=== Source data ===
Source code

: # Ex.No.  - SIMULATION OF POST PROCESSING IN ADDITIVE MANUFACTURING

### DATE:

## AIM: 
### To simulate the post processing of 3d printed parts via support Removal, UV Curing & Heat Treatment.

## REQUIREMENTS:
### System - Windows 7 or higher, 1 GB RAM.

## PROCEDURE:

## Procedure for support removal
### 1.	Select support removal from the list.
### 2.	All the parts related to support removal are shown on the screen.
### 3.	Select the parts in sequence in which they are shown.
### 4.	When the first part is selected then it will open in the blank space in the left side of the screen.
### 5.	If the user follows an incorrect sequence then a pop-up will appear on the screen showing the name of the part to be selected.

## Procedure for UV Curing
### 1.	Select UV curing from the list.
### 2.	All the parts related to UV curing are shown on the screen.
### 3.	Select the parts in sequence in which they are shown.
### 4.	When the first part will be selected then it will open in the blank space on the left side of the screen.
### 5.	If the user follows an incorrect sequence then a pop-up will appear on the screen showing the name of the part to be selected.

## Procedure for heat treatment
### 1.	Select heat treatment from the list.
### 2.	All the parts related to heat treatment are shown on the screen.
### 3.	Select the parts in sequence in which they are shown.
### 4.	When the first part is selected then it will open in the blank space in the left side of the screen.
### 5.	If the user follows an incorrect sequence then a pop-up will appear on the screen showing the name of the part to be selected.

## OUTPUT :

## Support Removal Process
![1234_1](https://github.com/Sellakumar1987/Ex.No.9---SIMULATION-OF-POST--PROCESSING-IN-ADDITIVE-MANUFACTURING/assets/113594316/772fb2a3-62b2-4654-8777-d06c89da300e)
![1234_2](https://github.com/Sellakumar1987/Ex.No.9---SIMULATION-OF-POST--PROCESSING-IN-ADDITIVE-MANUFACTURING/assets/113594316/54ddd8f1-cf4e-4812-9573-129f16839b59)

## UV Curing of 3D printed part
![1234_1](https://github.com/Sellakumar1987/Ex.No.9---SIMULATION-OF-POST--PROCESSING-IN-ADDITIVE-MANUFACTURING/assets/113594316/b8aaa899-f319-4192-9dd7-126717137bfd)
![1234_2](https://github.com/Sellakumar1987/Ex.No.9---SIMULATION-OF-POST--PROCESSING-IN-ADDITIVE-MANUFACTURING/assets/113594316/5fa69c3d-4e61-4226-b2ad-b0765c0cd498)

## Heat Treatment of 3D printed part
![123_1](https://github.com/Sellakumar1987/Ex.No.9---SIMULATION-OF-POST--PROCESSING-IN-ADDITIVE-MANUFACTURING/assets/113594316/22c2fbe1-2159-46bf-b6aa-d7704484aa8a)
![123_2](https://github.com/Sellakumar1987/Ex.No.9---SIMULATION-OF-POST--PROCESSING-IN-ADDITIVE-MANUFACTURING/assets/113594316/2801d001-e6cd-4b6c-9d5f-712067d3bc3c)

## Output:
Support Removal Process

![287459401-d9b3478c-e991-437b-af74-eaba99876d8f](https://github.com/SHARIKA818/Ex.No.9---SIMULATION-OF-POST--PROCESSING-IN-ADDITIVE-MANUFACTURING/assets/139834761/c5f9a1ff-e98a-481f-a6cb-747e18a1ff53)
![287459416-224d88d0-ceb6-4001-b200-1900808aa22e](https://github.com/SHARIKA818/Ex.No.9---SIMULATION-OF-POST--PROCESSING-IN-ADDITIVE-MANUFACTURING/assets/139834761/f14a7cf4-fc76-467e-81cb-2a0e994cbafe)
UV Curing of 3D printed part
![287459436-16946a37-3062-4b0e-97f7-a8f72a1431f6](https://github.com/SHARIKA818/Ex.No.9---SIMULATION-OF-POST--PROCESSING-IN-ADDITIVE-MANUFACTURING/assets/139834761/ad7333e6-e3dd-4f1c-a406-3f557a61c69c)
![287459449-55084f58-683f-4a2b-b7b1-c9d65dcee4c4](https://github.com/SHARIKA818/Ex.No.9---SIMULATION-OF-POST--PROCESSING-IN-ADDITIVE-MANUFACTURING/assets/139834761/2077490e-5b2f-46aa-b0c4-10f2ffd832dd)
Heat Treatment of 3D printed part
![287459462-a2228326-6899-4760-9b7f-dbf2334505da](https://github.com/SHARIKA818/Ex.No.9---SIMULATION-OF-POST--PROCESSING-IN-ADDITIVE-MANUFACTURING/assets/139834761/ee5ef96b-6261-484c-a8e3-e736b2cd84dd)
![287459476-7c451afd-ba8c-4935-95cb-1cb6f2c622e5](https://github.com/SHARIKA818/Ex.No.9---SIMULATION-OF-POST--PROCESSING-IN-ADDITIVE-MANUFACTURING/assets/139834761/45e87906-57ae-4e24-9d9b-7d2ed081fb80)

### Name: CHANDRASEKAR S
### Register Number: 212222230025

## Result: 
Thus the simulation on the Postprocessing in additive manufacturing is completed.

=== Work instruction ===
Reproduce the lines above, beginning at the line with "curing are shown on the screen." and stopping after the line with "## Support Removal Process", exactly as they are.

=== Answer space ===
### 2.	All the parts related to UV curing are shown on the screen.
### 3.	Select the parts in sequence in which they are shown.
### 4.	When the first part will be selected then it will open in the blank space on the left side of the screen.
### 5.	If the user follows an incorrect sequence then a pop-up will appear on the screen showing the name of the part to be selected.

## Procedure for heat treatment
### 1.	Select heat treatment from the list.
### 2.	All the parts related to heat treatment are shown on the screen.
### 3.	Select the parts in sequence in which they are shown.
### 4.	When the first part is selected then it will open in the blank space in the left side of the screen.
### 5.	If the user follows an incorrect sequence then a pop-up will appear on the screen showing the name of the part to be selected.

## OUTPUT :

## Support Removal Process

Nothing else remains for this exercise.